Dataset items

.....

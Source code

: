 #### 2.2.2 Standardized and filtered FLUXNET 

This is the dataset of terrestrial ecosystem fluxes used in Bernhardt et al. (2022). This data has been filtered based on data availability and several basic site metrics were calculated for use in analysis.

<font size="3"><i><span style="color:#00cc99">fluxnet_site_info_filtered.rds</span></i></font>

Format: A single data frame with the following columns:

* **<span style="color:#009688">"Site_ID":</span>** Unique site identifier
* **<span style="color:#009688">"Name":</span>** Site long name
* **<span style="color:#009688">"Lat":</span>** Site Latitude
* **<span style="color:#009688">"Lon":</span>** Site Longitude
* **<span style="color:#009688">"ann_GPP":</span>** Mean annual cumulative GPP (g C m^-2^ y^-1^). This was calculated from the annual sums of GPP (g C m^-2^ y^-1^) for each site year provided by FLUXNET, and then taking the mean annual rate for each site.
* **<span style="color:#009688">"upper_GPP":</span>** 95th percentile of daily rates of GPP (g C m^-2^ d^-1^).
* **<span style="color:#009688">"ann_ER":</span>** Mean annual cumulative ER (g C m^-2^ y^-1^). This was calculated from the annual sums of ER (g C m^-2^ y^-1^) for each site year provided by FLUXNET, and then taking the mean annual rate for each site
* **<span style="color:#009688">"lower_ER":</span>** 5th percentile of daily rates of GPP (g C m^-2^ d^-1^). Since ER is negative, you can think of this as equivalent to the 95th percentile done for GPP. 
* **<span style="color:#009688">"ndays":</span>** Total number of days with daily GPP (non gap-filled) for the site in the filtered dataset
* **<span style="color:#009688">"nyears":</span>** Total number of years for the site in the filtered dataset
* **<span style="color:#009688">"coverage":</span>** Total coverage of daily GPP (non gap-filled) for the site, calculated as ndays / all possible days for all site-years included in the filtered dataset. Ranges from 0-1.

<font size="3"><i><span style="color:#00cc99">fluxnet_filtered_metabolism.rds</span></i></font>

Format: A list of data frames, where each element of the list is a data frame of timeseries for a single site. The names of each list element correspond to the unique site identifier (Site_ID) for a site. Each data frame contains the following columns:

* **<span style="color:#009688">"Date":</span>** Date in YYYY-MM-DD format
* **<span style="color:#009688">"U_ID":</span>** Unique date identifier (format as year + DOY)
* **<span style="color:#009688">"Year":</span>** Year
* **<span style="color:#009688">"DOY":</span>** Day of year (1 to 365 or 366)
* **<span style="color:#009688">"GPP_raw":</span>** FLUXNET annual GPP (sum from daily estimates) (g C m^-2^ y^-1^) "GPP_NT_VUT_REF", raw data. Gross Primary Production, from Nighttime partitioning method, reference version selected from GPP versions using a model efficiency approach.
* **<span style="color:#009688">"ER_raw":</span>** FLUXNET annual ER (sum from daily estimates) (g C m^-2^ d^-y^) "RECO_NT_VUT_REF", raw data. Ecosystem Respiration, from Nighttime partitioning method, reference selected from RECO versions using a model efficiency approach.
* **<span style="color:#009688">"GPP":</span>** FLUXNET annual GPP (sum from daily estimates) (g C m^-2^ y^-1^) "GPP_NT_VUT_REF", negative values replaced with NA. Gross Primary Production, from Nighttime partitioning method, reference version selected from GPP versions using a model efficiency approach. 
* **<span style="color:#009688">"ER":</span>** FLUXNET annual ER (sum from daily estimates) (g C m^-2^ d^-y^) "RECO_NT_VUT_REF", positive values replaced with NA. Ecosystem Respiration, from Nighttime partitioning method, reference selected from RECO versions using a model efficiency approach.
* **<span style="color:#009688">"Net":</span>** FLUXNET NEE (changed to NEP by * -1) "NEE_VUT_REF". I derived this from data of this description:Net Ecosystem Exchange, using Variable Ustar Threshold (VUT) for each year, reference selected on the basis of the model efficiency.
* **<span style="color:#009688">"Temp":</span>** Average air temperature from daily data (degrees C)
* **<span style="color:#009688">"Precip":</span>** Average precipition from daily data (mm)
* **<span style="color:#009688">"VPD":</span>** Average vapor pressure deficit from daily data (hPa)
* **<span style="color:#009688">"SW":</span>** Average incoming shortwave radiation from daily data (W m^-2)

.....

Task to complete:
Across the entries above, tally the lines that contain the string "mean" and give that figure alone.

Solution to this problem:
2